Passei na USP de São Carlos e foi um período bem difícil. O curso era em período integral e eu morava em um bairro mais afastado da faculdade, com a minha avó. Eu precisava pegar o ônibus bem cedinho e chegava em casa tarde, cansada. Mais uma vez as diferenças sociais apareciam.
No segundo ano de faculdade fui escolhida para estudar fora do Brasil, em um programa do governo federal. Eu juntei o dinheiro que ganhava com bolsas-auxílio durante 6 meses e apliquei em um curso para fazer uma prova de proficiência em inglês. Passei com a nota mínima, mas foi esse tempo fora do Brasil que me deu um super impulso na autoconfiança. Além disso comecei a estudar sobre questões raciais e de desigualdade e a me envolver com os movimentos negros.
Saí da faculdade e fiz um estágio em uma indústria de celulose, que ficava em São Paulo. Comecei nessa empresa na área de Logística e depois fui aprovada em um trainee super difícil. Me mudei para a Bahia para trabalhar na fábrica. Lá eu via muitas situações de racismo, que me surpreenderam. Como eu fazia parte do grupo de Diversidade, tomei a liderança e comecei a promover eventos e palestras e isso me ajudou a desenvolver habilidades de Estratégia, Comunicação e Marketing, área que trabalho hoje.

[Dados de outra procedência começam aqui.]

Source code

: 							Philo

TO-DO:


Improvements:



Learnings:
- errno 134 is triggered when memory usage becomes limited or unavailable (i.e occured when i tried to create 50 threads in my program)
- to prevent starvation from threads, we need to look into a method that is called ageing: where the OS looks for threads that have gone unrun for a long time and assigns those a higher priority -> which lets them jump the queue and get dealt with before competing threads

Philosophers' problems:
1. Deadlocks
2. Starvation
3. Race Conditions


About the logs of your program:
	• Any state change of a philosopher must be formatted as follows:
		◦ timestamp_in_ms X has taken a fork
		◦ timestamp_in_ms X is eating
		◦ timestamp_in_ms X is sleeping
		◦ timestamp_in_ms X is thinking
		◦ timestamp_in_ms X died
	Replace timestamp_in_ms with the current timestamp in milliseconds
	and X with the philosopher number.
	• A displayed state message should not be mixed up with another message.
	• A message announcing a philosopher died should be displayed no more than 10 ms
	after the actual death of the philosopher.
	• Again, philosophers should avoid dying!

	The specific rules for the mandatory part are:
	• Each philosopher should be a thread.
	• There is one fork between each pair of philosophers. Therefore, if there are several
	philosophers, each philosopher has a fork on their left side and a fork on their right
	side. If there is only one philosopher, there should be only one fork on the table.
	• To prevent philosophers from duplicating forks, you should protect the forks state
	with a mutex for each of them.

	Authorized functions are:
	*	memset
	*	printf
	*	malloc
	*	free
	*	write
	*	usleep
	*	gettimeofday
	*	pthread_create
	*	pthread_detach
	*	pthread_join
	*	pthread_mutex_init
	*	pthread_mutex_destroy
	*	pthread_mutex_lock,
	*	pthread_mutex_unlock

Eu saí da indústria durante a pandemia e fiquei um tempo trabalhando em startups, com Comunicação, até chegar no meu emprego atual, uma ONG que capacita profissionais negros que desejam cursar o MBA na Europa ou Estados Unidos.
Para trabalhar em Comunicação, a principal habilidade é ser desinibido, ou seja, curioso. É importante também se aprofundar em leituras, podcasts, buscar mentorias, ter alguém para te guiar, desenvolver habilidades de fala e escrita. Saber organizar projetos, planilhas, automações é um diferencial que é cada vez mais importante.
Sou grata pelo meu trabalho, que me permitiu coisas que podem parecer até pequenas, como o acesso a gastronomia, viagens e cultura que durante tanto tempo foi algo distante. Esse ano também realizei um grande sonho, que foi levar meus pais para uma viagem internacional.
Para o futuro eu quero fazer um MBA em alguma universidade internacional de renome e depois voltar para o Brasil para empreender com impacto social. Quero dar a oportunidade para outras meninas, outras pequenas Marinas, de sonhar. Meu propósito de vida é devolver para a minha comunidade tudo que foi me dado.
Meu nome é Marina Nascimento e sou mais uma (Se)mente.